## WHAT IS BEING ASKED
Repeat, word for word, each of the records shown below, without their pictures.

··· RECORDS PROVIDED ···

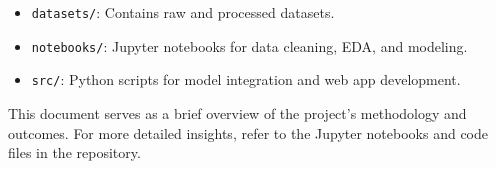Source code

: \documentclass[12pt]{article}
\begin{document}
\begin{itemize}
    \item \texttt{datasets/}: Contains raw and processed datasets.
    \item \texttt{notebooks/}: Jupyter notebooks for data cleaning, EDA, and modeling.
    \item \texttt{src/}: Python scripts for model integration and web app development.
\end{itemize}

This document serves as a brief overview of the project's methodology and outcomes. For more detailed insights, refer to the Jupyter notebooks and code files in the repository.
\end{document}
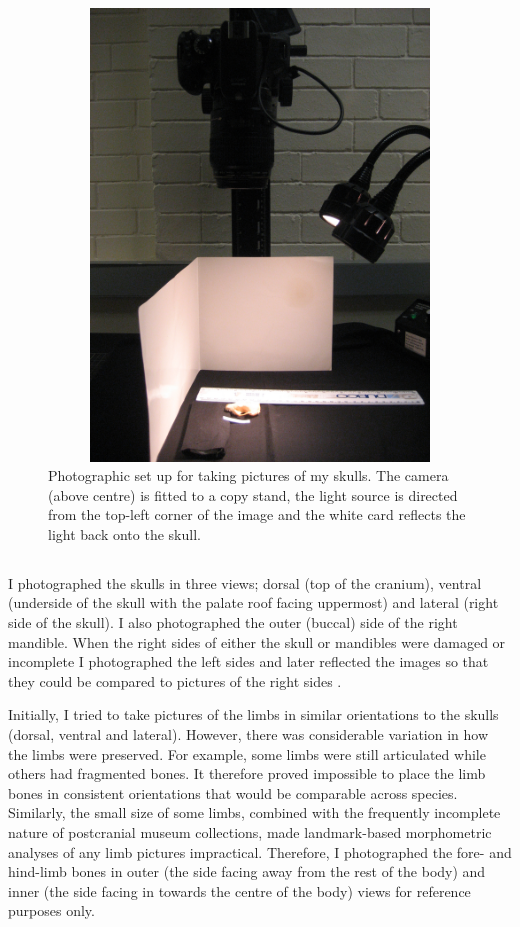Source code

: \begin{figure}[h] 
  \centering
  \includegraphics[width=12cm, height=12cm, keepaspectratio=true]{Methods/figures/camera.jpg}
    \caption[Photographic set up]
    {Photographic set up for taking pictures of my skulls. The camera (above centre) is fitted to a copy stand, the light source is directed from the top-left corner of the image and the white card reflects the light back onto the skull. }%
  \label{fig:camera}
  \end{figure}

\subsection{}
	I photographed the skulls in three views; dorsal (top of the cranium), ventral (underside of the skull with the palate roof facing uppermost) and lateral (right side of the skull). I also photographed the outer (buccal) side of the right mandible. When the right sides of either the skull or mandibles were damaged or incomplete I photographed the left sides and later reflected the images so that they could be compared to pictures of the right sides \citep[e.g.][]{Barrow2008}.

	Initially, I tried to take pictures of the limbs in similar orientations to the skulls (dorsal, ventral and lateral). However, there was considerable variation in how the limbs were preserved. For example, some limbs were still articulated while others had fragmented bones. It therefore proved impossible to place the limb bones in consistent orientations that would be comparable across species. Similarly, the small size of some limbs, combined with the frequently incomplete nature of postcranial museum collections, made landmark-based morphometric analyses of any limb pictures impractical. Therefore, I photographed the fore- and hind-limb bones in outer (the side facing away from the rest of the body) and inner (the side facing in towards the centre of the body) views for reference purposes only.


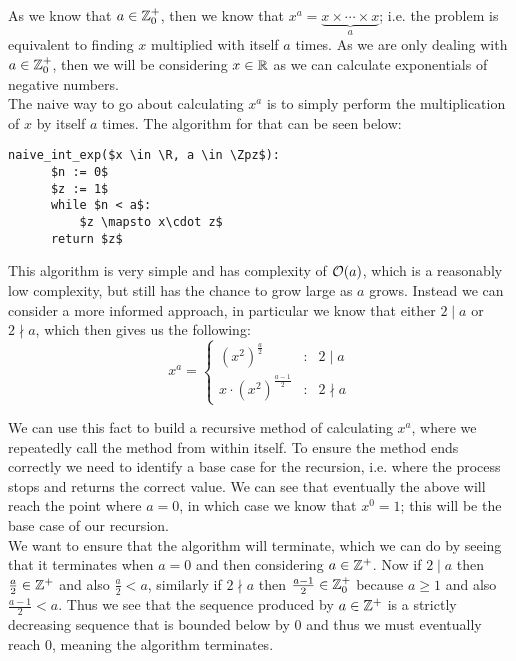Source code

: As we know that \(a \in \mathbb{Z}^+_0\), then we know that \(x^a = \underbrace{x\times \cdots \times x}_a\); i.e. the problem is equivalent to finding \(x\) multiplied with itself \(a\) times. As we are only dealing with \(a \in \mathbb{Z}^+_0\), then we will be considering \(x \in \mathbb{R}\) as we can calculate exponentials of negative numbers.\\

The naive way to go about calculating \(x^a\) is to simply perform the multiplication of \(x\) by itself \(a\) times. The algorithm for that can be seen below:

\begin{lstlisting}[caption={Naive integer exponentiation},label={PCD_"Naive int exp"}]
  naive_int_exp($x \in \R, a \in \Zpz$):
      $n := 0$
      $z := 1$
      while $n < a$:
          $z \mapsto x\cdot z$
      return $z$
\end{lstlisting}

This algorithm is very simple and has complexity of \(\mathcal{O}(a)\), which is a reasonably low complexity, but still has the chance to grow large as \(a\) grows. Instead we can consider a more informed approach, in particular we know that either \(2 \mid a\) or \(2 \nmid a\), which then gives us the following:
\:
\begin{displaymath}
	x^a = \left\{\begin{array}{lcl}
		(x^2)^{\tfrac{a}{2}} & : & 2 \mid a\\
		x \cdot (x^2)^{\tfrac{a-1}{2}} & : & 2 \nmid a
	\end{array}\right.
\end{displaymath}

We can use this fact to build a recursive method of calculating \(x^a\), where we repeatedly call the method from within itself. To ensure the method ends correctly we need to identify a base case for the recursion, i.e. where the process stops and returns the correct value. We can see that eventually the above will reach the point where \(a = 0\), in which case we know that \(x^0 = 1\); this will be the base case of our recursion.\\

We want to ensure that the algorithm will terminate, which we can do by seeing that it terminates when \(a = 0\) and then considering \(a \in \mathbb{Z}^+\). Now if \(2 \mid a\) then \(\tfrac{a}{2} \in \mathbb{Z}^+\) and also \(\tfrac{a}{2} < a\), similarly if \(2 \nmid a\) then \(\tfrac{a-1}{2} \in \mathbb{Z}^+_0\) because \(a \ge 1\) and also \(\tfrac{a-1}{2} < a\). Thus we see that the sequence produced by \(a \in \mathbb{Z}^+\) is a strictly decreasing sequence that is bounded below by 0 and thus we must eventually reach 0, meaning the algorithm terminates.\\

···

## PROBLEM SOLUTION
Source code

: \documentclass[12pt]{article}
\begin{document}
\begin{itemize}
    \item \texttt{datasets/}: Contains raw and processed datasets.
    \item \texttt{notebooks/}: Jupyter notebooks for data cleaning, EDA, and modeling.
    \item \texttt{src/}: Python scripts for model integration and web app development.
\end{itemize}

This document serves as a brief overview of the project's methodology and outcomes. For more detailed insights, refer to the Jupyter notebooks and code files in the repository.
\end{document}
Source code

: \begin{figure}[h] 
  \centering
  \includegraphics[width=12cm, height=12cm, keepaspectratio=true]{Methods/figures/camera.jpg}
    \caption[Photographic set up]
    {Photographic set up for taking pictures of my skulls. The camera (above centre) is fitted to a copy stand, the light source is directed from the top-left corner of the image and the white card reflects the light back onto the skull. }%
  \label{fig:camera}
  \end{figure}

\subsection{}
	I photographed the skulls in three views; dorsal (top of the cranium), ventral (underside of the skull with the palate roof facing uppermost) and lateral (right side of the skull). I also photographed the outer (buccal) side of the right mandible. When the right sides of either the skull or mandibles were damaged or incomplete I photographed the left sides and later reflected the images so that they could be compared to pictures of the right sides \citep[e.g.][]{Barrow2008}.

	Initially, I tried to take pictures of the limbs in similar orientations to the skulls (dorsal, ventral and lateral). However, there was considerable variation in how the limbs were preserved. For example, some limbs were still articulated while others had fragmented bones. It therefore proved impossible to place the limb bones in consistent orientations that would be comparable across species. Similarly, the small size of some limbs, combined with the frequently incomplete nature of postcranial museum collections, made landmark-based morphometric analyses of any limb pictures impractical. Therefore, I photographed the fore- and hind-limb bones in outer (the side facing away from the rest of the body) and inner (the side facing in towards the centre of the body) views for reference purposes only.


Source code

: As we know that \(a \in \mathbb{Z}^+_0\), then we know that \(x^a = \underbrace{x\times \cdots \times x}_a\); i.e. the problem is equivalent to finding \(x\) multiplied with itself \(a\) times. As we are only dealing with \(a \in \mathbb{Z}^+_0\), then we will be considering \(x \in \mathbb{R}\) as we can calculate exponentials of negative numbers.\\

The naive way to go about calculating \(x^a\) is to simply perform the multiplication of \(x\) by itself \(a\) times. The algorithm for that can be seen below:

\begin{lstlisting}[caption={Naive integer exponentiation},label={PCD_"Naive int exp"}]
  naive_int_exp($x \in \R, a \in \Zpz$):
      $n := 0$
      $z := 1$
      while $n < a$:
          $z \mapsto x\cdot z$
      return $z$
\end{lstlisting}

This algorithm is very simple and has complexity of \(\mathcal{O}(a)\), which is a reasonably low complexity, but still has the chance to grow large as \(a\) grows. Instead we can consider a more informed approach, in particular we know that either \(2 \mid a\) or \(2 \nmid a\), which then gives us the following:
\:
\begin{displaymath}
	x^a = \left\{\begin{array}{lcl}
		(x^2)^{\tfrac{a}{2}} & : & 2 \mid a\\
		x \cdot (x^2)^{\tfrac{a-1}{2}} & : & 2 \nmid a
	\end{array}\right.
\end{displaymath}

We can use this fact to build a recursive method of calculating \(x^a\), where we repeatedly call the method from within itself. To ensure the method ends correctly we need to identify a base case for the recursion, i.e. where the process stops and returns the correct value. We can see that eventually the above will reach the point where \(a = 0\), in which case we know that \(x^0 = 1\); this will be the base case of our recursion.\\

We want to ensure that the algorithm will terminate, which we can do by seeing that it terminates when \(a = 0\) and then considering \(a \in \mathbb{Z}^+\). Now if \(2 \mid a\) then \(\tfrac{a}{2} \in \mathbb{Z}^+\) and also \(\tfrac{a}{2} < a\), similarly if \(2 \nmid a\) then \(\tfrac{a-1}{2} \in \mathbb{Z}^+_0\) because \(a \ge 1\) and also \(\tfrac{a-1}{2} < a\). Thus we see that the sequence produced by \(a \in \mathbb{Z}^+\) is a strictly decreasing sequence that is bounded below by 0 and thus we must eventually reach 0, meaning the algorithm terminates.\\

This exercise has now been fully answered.